Stored data>

□ □ □

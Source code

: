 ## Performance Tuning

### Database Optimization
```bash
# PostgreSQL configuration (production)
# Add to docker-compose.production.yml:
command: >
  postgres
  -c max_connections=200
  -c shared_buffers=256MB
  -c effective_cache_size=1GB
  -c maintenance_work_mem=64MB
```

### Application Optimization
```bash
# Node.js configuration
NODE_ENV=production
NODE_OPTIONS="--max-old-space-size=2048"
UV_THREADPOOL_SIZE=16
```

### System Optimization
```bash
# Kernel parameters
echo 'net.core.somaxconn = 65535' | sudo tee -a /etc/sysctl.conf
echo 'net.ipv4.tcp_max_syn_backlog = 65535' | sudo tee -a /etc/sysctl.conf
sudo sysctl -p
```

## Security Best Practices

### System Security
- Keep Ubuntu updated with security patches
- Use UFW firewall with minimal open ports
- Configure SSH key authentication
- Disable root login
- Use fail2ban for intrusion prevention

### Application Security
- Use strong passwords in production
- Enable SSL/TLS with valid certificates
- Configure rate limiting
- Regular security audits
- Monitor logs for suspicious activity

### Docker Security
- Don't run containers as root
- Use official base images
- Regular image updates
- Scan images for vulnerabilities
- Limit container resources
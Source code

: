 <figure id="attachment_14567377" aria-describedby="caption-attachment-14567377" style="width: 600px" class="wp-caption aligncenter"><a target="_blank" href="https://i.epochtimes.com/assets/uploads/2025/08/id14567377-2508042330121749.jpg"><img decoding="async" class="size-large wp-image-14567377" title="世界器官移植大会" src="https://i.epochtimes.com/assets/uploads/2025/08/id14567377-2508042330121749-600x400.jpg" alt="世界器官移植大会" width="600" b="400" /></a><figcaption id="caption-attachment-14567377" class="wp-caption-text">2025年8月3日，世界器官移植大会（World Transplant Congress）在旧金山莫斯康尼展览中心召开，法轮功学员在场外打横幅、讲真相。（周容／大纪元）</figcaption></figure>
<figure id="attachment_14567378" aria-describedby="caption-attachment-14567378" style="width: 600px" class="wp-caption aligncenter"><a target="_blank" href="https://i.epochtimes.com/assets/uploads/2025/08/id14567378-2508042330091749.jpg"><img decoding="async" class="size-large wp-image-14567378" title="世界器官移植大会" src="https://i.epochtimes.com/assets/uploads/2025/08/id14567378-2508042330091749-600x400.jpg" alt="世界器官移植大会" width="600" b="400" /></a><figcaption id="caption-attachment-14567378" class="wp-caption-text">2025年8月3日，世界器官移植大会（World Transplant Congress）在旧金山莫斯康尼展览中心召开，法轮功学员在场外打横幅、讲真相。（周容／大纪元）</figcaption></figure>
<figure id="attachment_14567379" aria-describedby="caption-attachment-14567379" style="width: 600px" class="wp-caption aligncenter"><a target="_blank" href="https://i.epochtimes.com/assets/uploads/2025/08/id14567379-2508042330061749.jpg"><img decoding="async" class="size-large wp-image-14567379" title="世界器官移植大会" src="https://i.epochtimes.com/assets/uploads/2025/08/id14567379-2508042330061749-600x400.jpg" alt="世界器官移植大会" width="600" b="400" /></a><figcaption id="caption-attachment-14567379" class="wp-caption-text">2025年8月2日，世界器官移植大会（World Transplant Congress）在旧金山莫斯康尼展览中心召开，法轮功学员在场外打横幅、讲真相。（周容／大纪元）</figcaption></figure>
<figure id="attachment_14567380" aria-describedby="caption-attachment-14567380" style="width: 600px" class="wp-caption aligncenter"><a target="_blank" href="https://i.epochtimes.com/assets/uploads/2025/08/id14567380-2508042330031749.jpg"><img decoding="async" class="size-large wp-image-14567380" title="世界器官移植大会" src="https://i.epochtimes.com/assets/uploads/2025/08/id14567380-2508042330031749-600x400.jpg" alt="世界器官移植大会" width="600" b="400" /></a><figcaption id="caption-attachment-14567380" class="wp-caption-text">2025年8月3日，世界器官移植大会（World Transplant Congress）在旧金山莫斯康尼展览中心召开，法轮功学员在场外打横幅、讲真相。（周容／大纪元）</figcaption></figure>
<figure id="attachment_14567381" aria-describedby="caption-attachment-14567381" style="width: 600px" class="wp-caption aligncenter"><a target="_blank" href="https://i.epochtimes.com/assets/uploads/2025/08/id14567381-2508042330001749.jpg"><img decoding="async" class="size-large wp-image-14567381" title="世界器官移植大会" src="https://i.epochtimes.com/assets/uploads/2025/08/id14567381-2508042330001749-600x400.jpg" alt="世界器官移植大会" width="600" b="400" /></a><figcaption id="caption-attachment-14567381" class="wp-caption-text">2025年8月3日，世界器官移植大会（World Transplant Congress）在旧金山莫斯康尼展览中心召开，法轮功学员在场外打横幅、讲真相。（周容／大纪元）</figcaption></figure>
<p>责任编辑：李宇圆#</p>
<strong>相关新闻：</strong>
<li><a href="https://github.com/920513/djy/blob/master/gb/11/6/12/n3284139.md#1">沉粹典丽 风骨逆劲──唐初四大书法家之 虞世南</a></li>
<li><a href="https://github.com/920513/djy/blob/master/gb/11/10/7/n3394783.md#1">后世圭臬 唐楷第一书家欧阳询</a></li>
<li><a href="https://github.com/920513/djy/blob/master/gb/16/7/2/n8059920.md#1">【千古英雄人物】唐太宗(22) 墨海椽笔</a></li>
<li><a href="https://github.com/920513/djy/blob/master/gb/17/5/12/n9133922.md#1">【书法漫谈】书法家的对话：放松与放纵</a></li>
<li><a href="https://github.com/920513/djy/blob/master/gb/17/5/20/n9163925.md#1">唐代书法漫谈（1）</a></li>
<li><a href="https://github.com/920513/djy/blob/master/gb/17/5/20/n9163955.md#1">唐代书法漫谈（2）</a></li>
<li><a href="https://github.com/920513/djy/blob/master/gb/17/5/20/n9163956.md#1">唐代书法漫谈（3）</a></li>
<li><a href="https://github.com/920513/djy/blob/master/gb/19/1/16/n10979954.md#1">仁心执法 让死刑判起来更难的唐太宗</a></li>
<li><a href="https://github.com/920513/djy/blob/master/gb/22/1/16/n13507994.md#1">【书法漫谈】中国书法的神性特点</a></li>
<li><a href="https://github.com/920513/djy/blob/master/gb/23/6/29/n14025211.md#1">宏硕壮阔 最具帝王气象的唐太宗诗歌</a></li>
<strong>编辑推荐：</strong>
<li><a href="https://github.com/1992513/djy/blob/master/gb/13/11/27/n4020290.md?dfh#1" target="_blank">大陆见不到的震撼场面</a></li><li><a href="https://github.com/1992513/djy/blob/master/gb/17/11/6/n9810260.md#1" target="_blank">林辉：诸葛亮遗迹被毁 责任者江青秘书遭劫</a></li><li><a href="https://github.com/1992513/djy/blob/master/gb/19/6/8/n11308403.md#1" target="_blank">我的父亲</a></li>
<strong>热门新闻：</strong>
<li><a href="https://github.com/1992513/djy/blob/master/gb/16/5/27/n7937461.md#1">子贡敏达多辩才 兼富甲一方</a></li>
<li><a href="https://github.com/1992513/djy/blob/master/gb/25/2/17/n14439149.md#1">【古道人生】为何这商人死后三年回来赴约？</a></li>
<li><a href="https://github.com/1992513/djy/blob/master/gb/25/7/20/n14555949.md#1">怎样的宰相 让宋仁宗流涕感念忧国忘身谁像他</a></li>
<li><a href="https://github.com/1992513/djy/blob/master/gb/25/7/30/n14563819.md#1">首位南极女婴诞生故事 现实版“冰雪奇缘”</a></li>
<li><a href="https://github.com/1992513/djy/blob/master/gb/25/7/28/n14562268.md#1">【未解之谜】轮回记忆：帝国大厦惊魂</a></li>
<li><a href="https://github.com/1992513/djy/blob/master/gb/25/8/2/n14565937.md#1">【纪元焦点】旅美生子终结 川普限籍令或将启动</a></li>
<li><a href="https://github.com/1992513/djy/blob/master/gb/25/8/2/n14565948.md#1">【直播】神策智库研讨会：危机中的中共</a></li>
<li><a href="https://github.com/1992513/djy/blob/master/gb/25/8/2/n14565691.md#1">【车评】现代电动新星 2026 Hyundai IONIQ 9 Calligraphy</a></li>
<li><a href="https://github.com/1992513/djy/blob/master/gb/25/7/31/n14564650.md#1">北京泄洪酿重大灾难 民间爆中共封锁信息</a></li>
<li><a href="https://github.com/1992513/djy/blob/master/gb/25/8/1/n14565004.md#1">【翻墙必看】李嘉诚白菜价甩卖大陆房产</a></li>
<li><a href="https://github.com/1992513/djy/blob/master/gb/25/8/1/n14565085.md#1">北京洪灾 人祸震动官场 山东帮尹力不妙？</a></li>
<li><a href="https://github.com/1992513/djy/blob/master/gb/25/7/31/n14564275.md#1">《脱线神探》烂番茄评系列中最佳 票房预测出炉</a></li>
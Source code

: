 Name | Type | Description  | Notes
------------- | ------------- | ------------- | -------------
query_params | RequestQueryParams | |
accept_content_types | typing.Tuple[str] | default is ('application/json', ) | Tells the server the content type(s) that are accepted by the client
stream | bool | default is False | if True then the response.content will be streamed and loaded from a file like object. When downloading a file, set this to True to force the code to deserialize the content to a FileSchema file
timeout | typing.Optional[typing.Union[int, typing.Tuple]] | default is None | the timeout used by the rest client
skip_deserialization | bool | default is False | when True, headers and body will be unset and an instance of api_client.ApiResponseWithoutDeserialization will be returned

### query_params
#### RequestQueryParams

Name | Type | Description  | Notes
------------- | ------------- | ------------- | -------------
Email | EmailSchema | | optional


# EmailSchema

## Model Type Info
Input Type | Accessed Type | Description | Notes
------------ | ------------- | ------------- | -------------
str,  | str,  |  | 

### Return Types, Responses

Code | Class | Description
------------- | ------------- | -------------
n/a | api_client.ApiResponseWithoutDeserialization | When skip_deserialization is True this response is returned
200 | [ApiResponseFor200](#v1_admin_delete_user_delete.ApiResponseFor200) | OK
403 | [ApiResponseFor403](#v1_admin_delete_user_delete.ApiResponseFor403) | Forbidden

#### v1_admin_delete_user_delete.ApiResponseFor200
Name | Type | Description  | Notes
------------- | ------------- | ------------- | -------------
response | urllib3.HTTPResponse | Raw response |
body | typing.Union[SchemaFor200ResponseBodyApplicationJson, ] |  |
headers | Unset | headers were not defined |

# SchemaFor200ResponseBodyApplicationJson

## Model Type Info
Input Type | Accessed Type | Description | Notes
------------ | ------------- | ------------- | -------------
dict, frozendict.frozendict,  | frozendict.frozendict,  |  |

□ □ □

WHAT TO DO> Only one number is needed: please count the lines of the entries above in which the string "production" occurs.

EXERCISE RESULT> 4